One approach utilized to facilitate in moving the product through the pipeline relies on blending the product with liquid hydrocarbon condensate. However, the condensate occupies volume within the pipeline and thereby limits amount of the product being transported. Further, expense of the condensate and any return pipelines for the condensate contribute to cost of moving the product.

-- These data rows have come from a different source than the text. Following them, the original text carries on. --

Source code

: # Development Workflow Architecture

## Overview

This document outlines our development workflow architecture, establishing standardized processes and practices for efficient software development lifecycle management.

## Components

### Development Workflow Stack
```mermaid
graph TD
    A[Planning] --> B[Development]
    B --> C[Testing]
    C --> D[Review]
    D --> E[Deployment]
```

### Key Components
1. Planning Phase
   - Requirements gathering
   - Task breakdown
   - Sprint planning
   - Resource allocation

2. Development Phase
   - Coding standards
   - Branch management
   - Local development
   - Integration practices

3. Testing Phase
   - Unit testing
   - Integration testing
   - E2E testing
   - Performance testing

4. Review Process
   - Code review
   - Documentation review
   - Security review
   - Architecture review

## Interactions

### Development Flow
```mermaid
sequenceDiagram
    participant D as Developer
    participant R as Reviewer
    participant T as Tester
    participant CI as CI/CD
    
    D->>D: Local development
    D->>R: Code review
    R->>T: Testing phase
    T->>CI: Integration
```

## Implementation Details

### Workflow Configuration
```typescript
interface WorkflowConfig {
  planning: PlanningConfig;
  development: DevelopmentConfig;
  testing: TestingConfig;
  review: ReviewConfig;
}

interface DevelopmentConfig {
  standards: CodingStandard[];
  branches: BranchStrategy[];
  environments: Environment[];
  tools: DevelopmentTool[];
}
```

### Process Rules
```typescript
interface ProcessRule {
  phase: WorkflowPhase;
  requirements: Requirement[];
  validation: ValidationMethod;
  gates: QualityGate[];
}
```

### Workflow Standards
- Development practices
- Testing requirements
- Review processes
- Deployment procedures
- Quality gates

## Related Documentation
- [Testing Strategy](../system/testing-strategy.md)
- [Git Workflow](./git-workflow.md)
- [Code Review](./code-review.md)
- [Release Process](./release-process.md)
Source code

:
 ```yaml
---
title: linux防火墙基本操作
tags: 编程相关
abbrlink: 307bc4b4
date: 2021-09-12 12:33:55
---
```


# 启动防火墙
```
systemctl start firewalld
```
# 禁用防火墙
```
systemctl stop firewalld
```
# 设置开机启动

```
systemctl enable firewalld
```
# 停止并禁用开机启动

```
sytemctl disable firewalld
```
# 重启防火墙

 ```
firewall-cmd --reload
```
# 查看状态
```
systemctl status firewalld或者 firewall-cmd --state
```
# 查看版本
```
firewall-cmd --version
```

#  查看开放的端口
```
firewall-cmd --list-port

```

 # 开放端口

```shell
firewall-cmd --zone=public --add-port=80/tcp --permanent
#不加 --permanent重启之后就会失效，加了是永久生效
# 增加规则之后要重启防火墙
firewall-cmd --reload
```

Various other techniques attempt to lower viscosity of the product by using microwaves to target molecules present within heavy oil and bitumen reservoirs. The microwaves only interact with the molecules that have a dipole moment through a coupling phenomenon. The molecules exposure to an alternating electric field results in the molecules beginning to rotate or reorient in order to follow the field and thereby couple with, or absorb, the microwaves having an appropriate frequency. Sustained reorienting of neighboring molecules, as well as different orientations of dipole moments due to changing of the field, generates heat. These prior techniques employing the microwaves offer limited usefulness due to inefficiency, especially for purposes of upgrading. Further, the heat often results in only a temporary reduction in viscosity that is beneficial for aspects such as initial recovery. Such temperature dependent viscosity reduction fails to enable transport in pipelines where the heat is lost.
Therefore, a need exists for improved processes and systems that use microwaves to produce an upgraded hydrocarbon.